▸ **PROBLEM TO SOLVE**
Copy each line below in which the word "optional" occurs.

(Collected data)
--- START ---
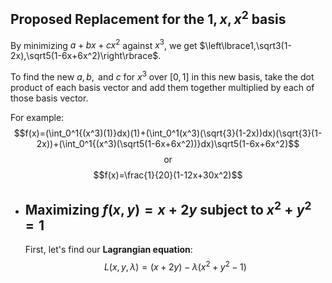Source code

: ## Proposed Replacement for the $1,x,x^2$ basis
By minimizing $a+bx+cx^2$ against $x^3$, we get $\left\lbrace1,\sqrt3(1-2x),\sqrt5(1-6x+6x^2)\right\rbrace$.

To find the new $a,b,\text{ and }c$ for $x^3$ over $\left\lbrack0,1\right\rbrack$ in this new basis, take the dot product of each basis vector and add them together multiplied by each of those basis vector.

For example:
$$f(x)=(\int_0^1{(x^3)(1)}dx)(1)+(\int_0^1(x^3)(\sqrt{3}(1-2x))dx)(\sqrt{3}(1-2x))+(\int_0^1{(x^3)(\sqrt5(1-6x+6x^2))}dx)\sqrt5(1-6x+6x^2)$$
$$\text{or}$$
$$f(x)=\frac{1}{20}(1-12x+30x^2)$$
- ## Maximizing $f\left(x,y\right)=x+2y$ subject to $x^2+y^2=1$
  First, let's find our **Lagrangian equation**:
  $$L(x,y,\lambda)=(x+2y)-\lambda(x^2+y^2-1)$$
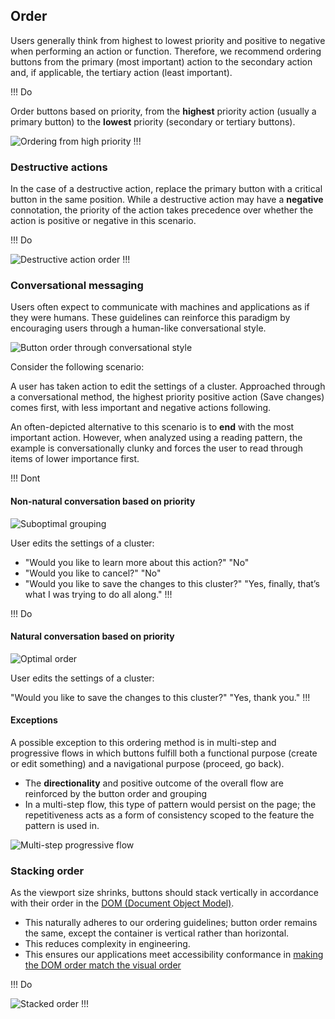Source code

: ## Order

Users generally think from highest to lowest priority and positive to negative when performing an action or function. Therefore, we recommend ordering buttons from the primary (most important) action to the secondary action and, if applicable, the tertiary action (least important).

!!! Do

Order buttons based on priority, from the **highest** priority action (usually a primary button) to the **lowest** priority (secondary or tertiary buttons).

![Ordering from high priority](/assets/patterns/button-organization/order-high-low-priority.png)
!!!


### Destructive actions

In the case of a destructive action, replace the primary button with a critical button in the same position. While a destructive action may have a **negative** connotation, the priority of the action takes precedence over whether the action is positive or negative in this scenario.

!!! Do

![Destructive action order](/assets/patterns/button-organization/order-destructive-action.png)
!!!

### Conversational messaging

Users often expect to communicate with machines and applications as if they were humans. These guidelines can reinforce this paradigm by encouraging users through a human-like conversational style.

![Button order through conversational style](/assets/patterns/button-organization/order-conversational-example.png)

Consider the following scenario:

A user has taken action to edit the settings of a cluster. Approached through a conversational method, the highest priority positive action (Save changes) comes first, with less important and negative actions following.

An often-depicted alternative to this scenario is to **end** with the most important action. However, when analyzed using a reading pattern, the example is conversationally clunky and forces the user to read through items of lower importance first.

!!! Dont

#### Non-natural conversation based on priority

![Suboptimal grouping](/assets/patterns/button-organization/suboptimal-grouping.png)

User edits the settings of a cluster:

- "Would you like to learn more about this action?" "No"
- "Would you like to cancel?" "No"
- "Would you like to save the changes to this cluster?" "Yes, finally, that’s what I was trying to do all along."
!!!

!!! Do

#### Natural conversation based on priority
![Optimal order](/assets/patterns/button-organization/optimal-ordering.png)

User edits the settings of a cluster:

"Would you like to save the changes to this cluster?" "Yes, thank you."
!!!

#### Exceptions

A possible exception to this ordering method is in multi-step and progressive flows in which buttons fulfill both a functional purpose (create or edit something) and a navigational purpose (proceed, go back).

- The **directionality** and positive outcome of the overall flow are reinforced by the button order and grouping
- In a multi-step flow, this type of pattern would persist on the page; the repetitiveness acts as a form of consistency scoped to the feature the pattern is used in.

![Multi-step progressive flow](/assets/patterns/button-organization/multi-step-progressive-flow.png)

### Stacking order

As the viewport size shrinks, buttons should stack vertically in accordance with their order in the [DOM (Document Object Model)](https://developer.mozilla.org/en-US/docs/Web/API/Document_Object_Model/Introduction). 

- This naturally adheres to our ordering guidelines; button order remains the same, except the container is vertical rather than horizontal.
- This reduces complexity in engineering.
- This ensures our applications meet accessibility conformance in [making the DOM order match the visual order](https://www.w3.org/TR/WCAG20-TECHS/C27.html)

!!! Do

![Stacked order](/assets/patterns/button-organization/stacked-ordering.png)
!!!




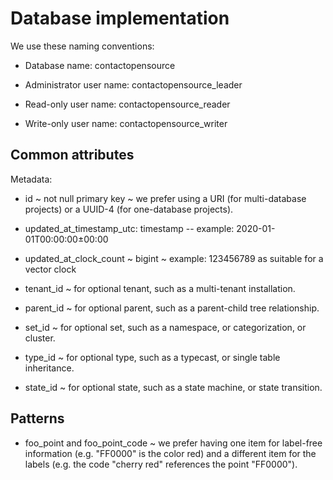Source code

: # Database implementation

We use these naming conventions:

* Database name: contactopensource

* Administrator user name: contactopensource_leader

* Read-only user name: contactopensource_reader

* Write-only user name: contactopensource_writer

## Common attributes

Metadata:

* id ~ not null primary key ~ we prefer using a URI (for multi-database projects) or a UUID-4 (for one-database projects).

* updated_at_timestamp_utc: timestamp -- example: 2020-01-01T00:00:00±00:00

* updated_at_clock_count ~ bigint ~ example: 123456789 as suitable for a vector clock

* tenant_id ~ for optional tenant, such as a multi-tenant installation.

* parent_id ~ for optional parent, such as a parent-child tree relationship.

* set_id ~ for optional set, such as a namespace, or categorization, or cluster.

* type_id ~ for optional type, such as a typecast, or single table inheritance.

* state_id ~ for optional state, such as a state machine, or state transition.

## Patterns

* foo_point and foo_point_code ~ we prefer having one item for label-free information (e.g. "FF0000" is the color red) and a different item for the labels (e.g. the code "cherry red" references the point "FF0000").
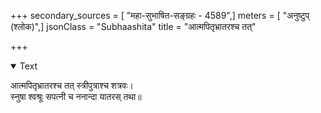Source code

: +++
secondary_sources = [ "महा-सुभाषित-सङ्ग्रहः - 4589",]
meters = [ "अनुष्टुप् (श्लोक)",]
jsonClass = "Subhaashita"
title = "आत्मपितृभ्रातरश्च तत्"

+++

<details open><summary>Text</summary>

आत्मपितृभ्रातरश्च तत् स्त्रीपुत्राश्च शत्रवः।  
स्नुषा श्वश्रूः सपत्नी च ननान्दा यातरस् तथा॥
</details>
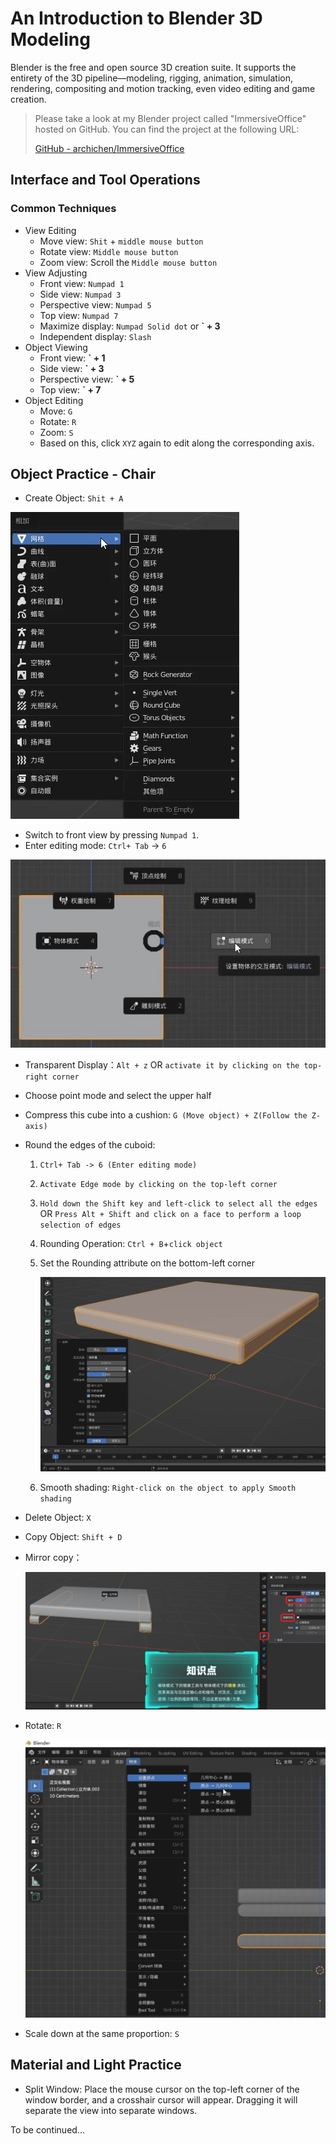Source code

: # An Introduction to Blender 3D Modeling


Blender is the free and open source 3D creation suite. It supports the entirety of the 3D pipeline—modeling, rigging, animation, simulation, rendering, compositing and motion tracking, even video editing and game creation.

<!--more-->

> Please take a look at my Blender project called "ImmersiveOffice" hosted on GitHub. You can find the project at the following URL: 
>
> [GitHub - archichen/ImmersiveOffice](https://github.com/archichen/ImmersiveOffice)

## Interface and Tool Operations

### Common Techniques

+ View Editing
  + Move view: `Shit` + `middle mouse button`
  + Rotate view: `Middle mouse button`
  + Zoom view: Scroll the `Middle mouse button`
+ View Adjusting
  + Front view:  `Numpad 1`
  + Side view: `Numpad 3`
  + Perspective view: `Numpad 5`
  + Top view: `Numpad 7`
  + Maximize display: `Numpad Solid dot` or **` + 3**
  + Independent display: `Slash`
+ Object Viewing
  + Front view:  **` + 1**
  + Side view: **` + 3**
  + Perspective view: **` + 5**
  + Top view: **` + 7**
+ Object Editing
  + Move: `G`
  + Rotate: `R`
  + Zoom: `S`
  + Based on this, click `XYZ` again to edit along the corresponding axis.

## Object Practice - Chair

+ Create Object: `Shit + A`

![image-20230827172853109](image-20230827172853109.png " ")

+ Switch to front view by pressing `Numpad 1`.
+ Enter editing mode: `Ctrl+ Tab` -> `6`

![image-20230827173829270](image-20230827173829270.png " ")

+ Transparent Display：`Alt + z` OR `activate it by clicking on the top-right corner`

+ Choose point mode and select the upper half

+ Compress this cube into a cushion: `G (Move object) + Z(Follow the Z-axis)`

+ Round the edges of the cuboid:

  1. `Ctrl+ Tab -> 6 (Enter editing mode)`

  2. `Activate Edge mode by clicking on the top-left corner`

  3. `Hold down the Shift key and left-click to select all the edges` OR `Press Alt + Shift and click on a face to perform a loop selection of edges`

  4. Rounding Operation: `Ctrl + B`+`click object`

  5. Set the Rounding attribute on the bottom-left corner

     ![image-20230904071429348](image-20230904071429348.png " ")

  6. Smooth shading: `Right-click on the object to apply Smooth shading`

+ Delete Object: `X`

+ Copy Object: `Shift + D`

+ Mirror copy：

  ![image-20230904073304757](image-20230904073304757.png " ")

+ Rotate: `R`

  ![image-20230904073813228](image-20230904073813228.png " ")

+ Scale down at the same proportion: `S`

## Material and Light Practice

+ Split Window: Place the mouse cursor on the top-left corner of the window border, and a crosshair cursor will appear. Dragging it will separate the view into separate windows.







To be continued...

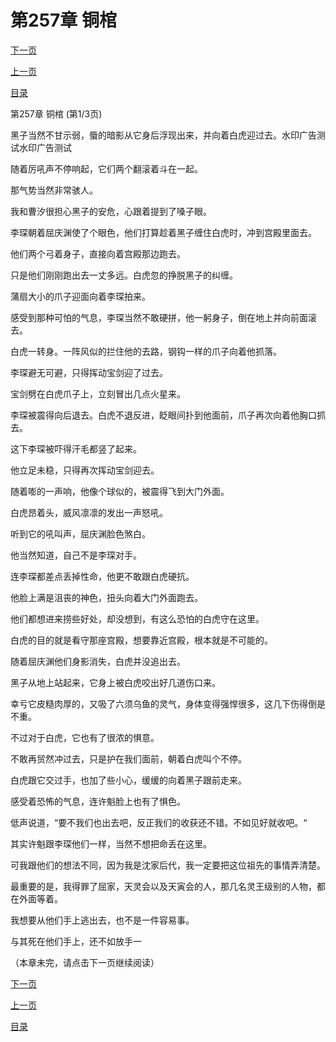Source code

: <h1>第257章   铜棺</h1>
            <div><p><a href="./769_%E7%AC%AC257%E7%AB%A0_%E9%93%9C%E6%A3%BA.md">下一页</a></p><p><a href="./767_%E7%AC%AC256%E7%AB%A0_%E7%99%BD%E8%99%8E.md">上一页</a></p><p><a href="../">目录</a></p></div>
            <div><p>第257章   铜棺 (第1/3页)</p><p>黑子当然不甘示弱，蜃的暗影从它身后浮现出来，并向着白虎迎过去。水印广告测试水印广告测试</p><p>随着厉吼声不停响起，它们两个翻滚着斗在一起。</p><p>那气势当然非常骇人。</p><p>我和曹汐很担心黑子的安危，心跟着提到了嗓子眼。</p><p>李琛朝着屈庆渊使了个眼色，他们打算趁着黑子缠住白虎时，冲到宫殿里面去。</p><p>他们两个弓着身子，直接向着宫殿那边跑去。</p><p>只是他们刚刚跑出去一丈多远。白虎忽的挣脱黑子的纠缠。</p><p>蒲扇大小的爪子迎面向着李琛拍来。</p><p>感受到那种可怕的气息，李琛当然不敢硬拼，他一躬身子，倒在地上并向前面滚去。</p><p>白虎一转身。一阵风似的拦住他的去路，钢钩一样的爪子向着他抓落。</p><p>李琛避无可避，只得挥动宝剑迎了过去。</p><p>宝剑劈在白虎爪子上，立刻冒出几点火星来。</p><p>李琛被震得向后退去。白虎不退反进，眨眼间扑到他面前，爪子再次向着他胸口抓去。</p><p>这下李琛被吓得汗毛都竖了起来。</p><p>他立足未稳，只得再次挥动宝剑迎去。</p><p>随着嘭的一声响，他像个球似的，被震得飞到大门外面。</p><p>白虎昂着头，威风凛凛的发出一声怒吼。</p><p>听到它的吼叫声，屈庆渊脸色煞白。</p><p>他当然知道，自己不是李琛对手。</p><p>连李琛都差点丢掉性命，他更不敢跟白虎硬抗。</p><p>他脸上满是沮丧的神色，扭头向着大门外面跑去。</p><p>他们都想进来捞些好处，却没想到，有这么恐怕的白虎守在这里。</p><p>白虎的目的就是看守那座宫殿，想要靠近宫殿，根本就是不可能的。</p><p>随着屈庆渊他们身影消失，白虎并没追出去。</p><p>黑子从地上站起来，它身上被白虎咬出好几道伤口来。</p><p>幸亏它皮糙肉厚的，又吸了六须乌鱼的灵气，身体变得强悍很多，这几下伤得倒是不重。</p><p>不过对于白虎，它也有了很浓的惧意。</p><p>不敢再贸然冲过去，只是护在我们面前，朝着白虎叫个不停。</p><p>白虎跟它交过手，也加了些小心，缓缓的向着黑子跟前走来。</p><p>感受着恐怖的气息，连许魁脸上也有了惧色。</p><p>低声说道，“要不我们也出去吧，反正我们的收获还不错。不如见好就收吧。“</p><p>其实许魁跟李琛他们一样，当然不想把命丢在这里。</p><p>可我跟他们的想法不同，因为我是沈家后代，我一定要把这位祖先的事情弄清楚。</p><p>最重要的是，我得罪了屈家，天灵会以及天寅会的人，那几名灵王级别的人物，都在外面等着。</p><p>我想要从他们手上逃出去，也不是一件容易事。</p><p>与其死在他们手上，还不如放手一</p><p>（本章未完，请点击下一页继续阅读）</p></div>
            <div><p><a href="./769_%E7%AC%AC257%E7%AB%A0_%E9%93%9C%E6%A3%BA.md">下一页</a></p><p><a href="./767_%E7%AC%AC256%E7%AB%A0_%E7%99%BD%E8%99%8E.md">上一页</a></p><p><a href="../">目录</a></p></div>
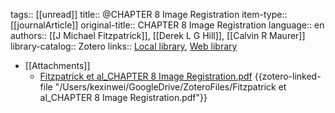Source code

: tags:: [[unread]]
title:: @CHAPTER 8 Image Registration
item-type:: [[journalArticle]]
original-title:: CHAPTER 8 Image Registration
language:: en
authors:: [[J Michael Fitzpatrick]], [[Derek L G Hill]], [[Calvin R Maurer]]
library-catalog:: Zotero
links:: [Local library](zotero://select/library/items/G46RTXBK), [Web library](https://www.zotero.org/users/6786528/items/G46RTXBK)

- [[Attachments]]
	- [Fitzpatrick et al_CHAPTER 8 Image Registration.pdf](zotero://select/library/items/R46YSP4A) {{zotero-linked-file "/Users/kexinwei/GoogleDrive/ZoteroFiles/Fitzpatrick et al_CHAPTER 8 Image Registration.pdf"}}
--- END ---
▸ **REPLY**
* tenant_id ~ for optional tenant, such as a multi-tenant installation.
* parent_id ~ for optional parent, such as a parent-child tree relationship.
* set_id ~ for optional set, such as a namespace, or categorization, or cluster.
* type_id ~ for optional type, such as a typecast, or single table inheritance.
* state_id ~ for optional state, such as a state machine, or state transition.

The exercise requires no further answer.